Consider this: The Republican Party is about to nominate a man of dubious political beliefs who has never before held any political office and whose personal life has, according to his many boasts over the years, violated several tenets of supposedly sacred conservative “values.” Yet, he has vanquished a Republican primary field that included four current governors, four current senators, and the son and brother of the Party’s last two presidents.
And Trump conquered the field not by reasoned discourse and a coherent policy platform, but via a reality-show-like campaign that appealed to the worst instincts and attitudes of a large segment of Republican voters.
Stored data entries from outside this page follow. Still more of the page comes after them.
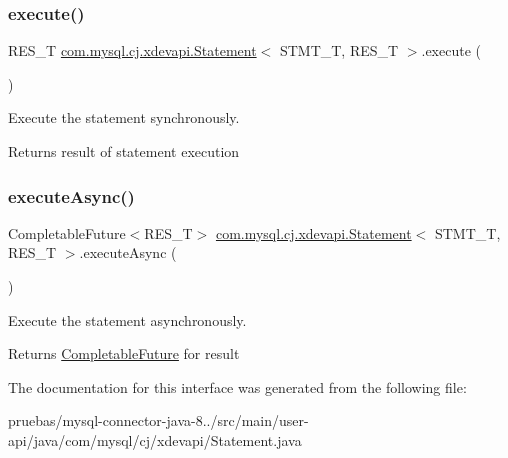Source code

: \mbox{\label{interfacecom_1_1mysql_1_1cj_1_1xdevapi_1_1_statement_ae92dce50b119561fd532303ad491c610}} 
\subsubsection{\texorpdfstring{execute()}{execute()}}
{\footnotesize\ttfamily R\+E\+S\+\_\+T \mbox{\hyperlink{interfacecom_1_1mysql_1_1cj_1_1xdevapi_1_1_statement}{com.\+mysql.\+cj.\+xdevapi.\+Statement}}$<$ S\+T\+M\+T\+\_\+T, R\+E\+S\+\_\+T $>$.execute (\begin{DoxyParamCaption}{ }\end{DoxyParamCaption})}

Execute the statement synchronously.

\begin{DoxyReturn}{Returns}
result of statement execution 
\end{DoxyReturn}
\mbox{\label{interfacecom_1_1mysql_1_1cj_1_1xdevapi_1_1_statement_abb6aa6d3f4b3088af1a2f81a50eeab49}} 
\subsubsection{\texorpdfstring{execute\+Async()}{executeAsync()}}
{\footnotesize\ttfamily Completable\+Future$<$R\+E\+S\+\_\+T$>$ \mbox{\hyperlink{interfacecom_1_1mysql_1_1cj_1_1xdevapi_1_1_statement}{com.\+mysql.\+cj.\+xdevapi.\+Statement}}$<$ S\+T\+M\+T\+\_\+T, R\+E\+S\+\_\+T $>$.execute\+Async (\begin{DoxyParamCaption}{ }\end{DoxyParamCaption})}

Execute the statement asynchronously.

\begin{DoxyReturn}{Returns}
\mbox{\hyperlink{}{Completable\+Future}} for result 
\end{DoxyReturn}


The documentation for this interface was generated from the following file\+:\begin{DoxyCompactItemize}
\item 
pruebas/mysql-\/connector-\/java-\/8../src/main/user-\/api/java/com/mysql/cj/xdevapi/Statement.\+java\end{DoxyCompactItemize}
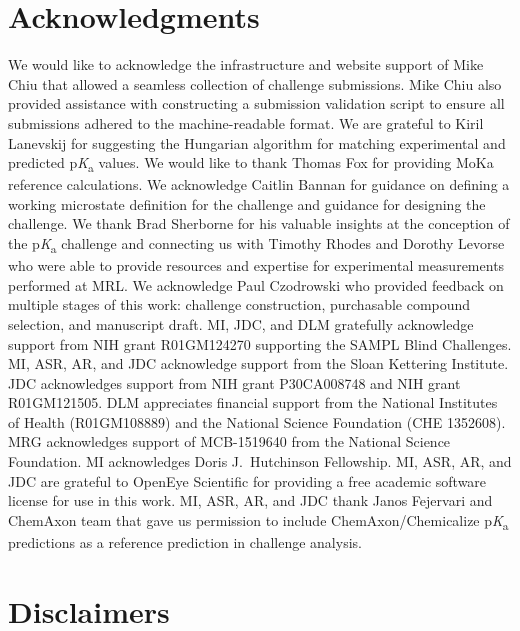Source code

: \documentclass[9pt,lineno,final]{elife}
\newcommand{\pKa}{p\textit{K}\textsubscript{a}}
\begin{document}
\section{Acknowledgments}

We would like to acknowledge the infrastructure and website support of Mike Chiu that allowed a seamless collection of challenge submissions. 
Mike Chiu also provided assistance with constructing a submission validation script to ensure all submissions adhered to the machine-readable format. 
We are grateful to Kiril Lanevskij for suggesting the Hungarian algorithm for matching experimental and predicted \pKa{} values. 
We would like to thank Thomas Fox for providing MoKa reference calculations.
We acknowledge Caitlin Bannan for guidance on defining a working microstate definition for the challenge and guidance for designing the challenge. 
We thank Brad Sherborne for his valuable insights at the conception of the \pKa{} challenge and connecting us with Timothy Rhodes and Dorothy Levorse who were able to provide resources and expertise for experimental measurements performed at MRL. 
We acknowledge Paul Czodrowski who provided feedback on multiple stages of this work: challenge construction, purchasable compound selection, and manuscript draft. 
MI, JDC, and DLM gratefully acknowledge support from NIH grant R01GM124270 supporting the SAMPL Blind Challenges.
MI, ASR, AR, and JDC acknowledge support from the Sloan Kettering Institute.
JDC acknowledges support from NIH grant P30CA008748 and NIH grant R01GM121505. 
DLM appreciates financial support from the National Institutes of Health (R01GM108889) and the National Science Foundation (CHE 1352608).
MRG acknowledges support of MCB-1519640 from the National Science Foundation. 
MI acknowledges Doris J.\ Hutchinson Fellowship. 
MI, ASR, AR, and JDC are grateful to OpenEye Scientific for providing a free academic software license for use in this work.
MI, ASR, AR, and JDC thank Janos Fejervari and ChemAxon team that gave us permission to include ChemAxon/Chemicalize \pKa{} predictions as a reference prediction in challenge analysis. 


\section{Disclaimers}
\end{document}
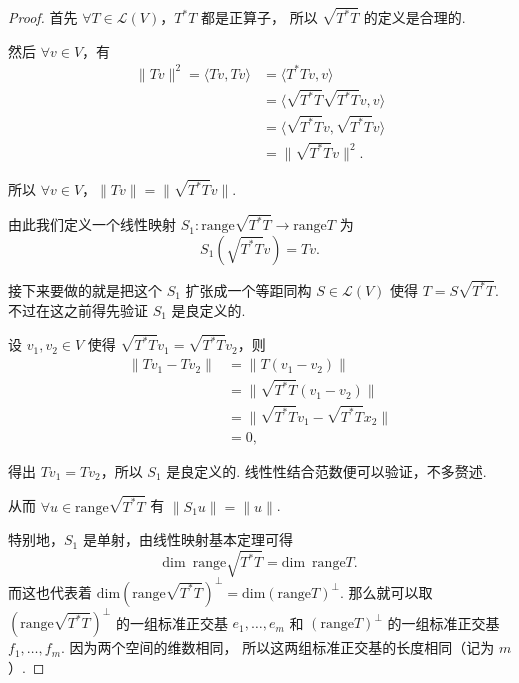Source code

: \begin{proof}
    首先 $ \forall T \in \mathcal{L}(V) $，$ T^{*}T $ 都是正算子，
    所以 $ \sqrt{T^*T} $ 的定义是合理的. 

    然后 $ \forall v \in V $，有
    \begin{align*}
        \lVert Tv \rVert^2 = \langle Tv, Tv \rangle & = \langle T^*Tv, v \rangle \\
                                                    & = \langle \sqrt{T^*T}\sqrt{T^*T}v, v \rangle \\
                                                    & = \langle \sqrt{T^*T}v, \sqrt{T^*T}v \rangle \\
                                                    & = \lVert \sqrt{T^*T}v \rVert^2.
    \end{align*}

    所以 $ \forall v \in V $，$ \lVert Tv \rVert = \lVert \sqrt{T^*T}v \rVert $.

    由此我们定义一个线性映射 $ S_1: \mathrm{range}\sqrt{T^*T} \rightarrow \mathrm{range}T $ 为
    \[
        S_1(\sqrt{T^*T}v) = Tv.   
    \]

    接下来要做的就是把这个 $ S_1 $ 扩张成一个等距同构 $ S \in \mathcal{L}(V) $
    使得 $ T = S\sqrt{T^*T} $. 不过在这之前得先验证 $ S_1 $ 是良定义的. 
    
    设 $ v_1, v_2 \in V $ 使得 $ \sqrt{T^*T}v_1 = \sqrt{T^*T}v_2 $，则
    \begin{align*}
        \lVert Tv_1 - Tv_2 \rVert & = \lVert T(v_1 - v_2) \rVert \\
                                  & = \lVert \sqrt{T^*T}(v_1 - v_2)\rVert \\
                                  & = \lVert \sqrt{T^*T}v_1 - \sqrt{T^*T}x_2 \rVert \\
                                  & = 0,
    \end{align*}

    得出 $ Tv_1 = Tv_2 $，所以 $ S_1 $ 是良定义的. 线性性结合范数便可以验证，不多赘述. 

    从而 $ \forall u \in \mathrm{range}\sqrt{T^*T} $ 有 $ \lVert S_1u \rVert = \lVert u \rVert $.

    特别地，$ S_1 $ 是单射，由线性映射基本定理可得
    \[
        \mathrm{dim} \enspace \mathrm{range}\sqrt{T^*T} = \mathrm{dim} \enspace \mathrm{range}T.
    \]  
    而这也代表着 $ \mathrm{dim}(\mathrm{range}\sqrt{T^*T})^{\perp} = \mathrm{dim}(\mathrm{range}T)^{\perp} $.
    那么就可以取 $ (\mathrm{range}\sqrt{T^*T})^{\perp} $ 的一组标准正交基 $ e_1, \ldots , e_m $ 和 
    $ (\mathrm{range}T)^{\perp} $ 的一组标准正交基 $ f_1, \ldots, f_m $. 因为两个空间的维数相同，
    所以这两组标准正交基的长度相同（记为 $ m $）. 


\end{proof}
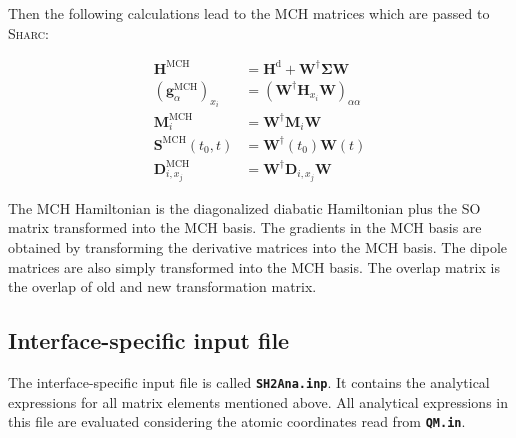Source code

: \documentclass[a4paper,11pt,DIV=15,openany,twoside=false]{scrbook}
\newcommand{\tthdump}[1]{#1}
\newcommand{\sharc}{\textsc{Sharc}}
\newcommand{\ttt}[1]{\textbf{\texttt{#1}}}
\begin{document}
Then the following calculations lead to the MCH matrices which are passed to \sharc:
\tthdump{
  \begin{align}
    \mathbf{H}^{\text{MCH}}&=\mathbf{H}^{\text{d}}+\mathbf{W}^\dagger\boldsymbol{\Sigma}\mathbf{W}\\
    \left(\mathbf{g}^{\text{MCH}}_\alpha\right)_{x_i}&=\left(\mathbf{W}^\dagger\mathbf{H}_{x_i}\mathbf{W}\right)_{\alpha\alpha}\\
    \mathbf{M}^{\text{MCH}}_i&=\mathbf{W}^\dagger\mathbf{M}_i\mathbf{W}\\
    \mathbf{S}^{\text{MCH}}(t_0,t)&=\mathbf{W}^\dagger(t_0)\mathbf{W}(t)\\
    \mathbf{D}^{\text{MCH}}_{i,x_j}&=\mathbf{W}^\dagger\mathbf{D}_{i,x_j}\mathbf{W}
  \end{align}
}
The MCH Hamiltonian is the diagonalized diabatic Hamiltonian plus the SO matrix transformed into the MCH basis. The gradients in the MCH basis are obtained by transforming the derivative matrices into the MCH basis. The dipole matrices are also simply transformed into the MCH basis. The overlap matrix is the overlap of old and new transformation matrix.

\subsection{Interface-specific input file}

The interface-specific input file is called \ttt{SH2Ana.inp}. It contains the analytical expressions for all matrix elements mentioned above. All analytical expressions in this file are evaluated considering the atomic coordinates read from \ttt{QM.in}.
\end{document}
That “winning” approach was fully on display in the weeks leading up to the Indiana primary. By then, the once-smarmy public “friendship” of Cruz and Trump had degenerated into a venomous display of cesspool politics. Trump’s scurrilous references to Cruz’s wife and father provoked Cruz to describe Trump as “a pathological liar,” “utterly amoral,” “a narcissist at a level I don’t think this country has ever seen,” “a serial philanderer … [who] boasts about it…”
In addition to what it says about the character of both men, we ought to see this deep dive into cesspool politics in its broader dimension: as a blowback of the immoral, win-at-all-costs attitude Republicans had been cultivating within the party for years. It should have been clear to them years ago that the profound intolerance and irrationality they stoked among GOP voters to try to wreck the Obama administration would sooner or later come home to roost.
In fact, as soon as Obama took office, the GOP’s “Obama Derangement Syndrome” began to wreak havoc among Republicans as a bloc of GOP voters applied a no-holds-barred intolerance to Republican officeholders who were deemed insufficiently extreme. Their fury would in time produce the startling defeats of several prominent Congressional Republicans, including Indiana Senator Richard Lugar and Virginia Representative Eric Cantor, then the third-ranking House Republican.
That descent into extremism also led to Cruz’s 2012 U.S. Senate victory, and, he thought, gave him the ammunition to begin running for the White House – by denigrating the GOP’s congressional leadership – from the moment he arrived in Washington.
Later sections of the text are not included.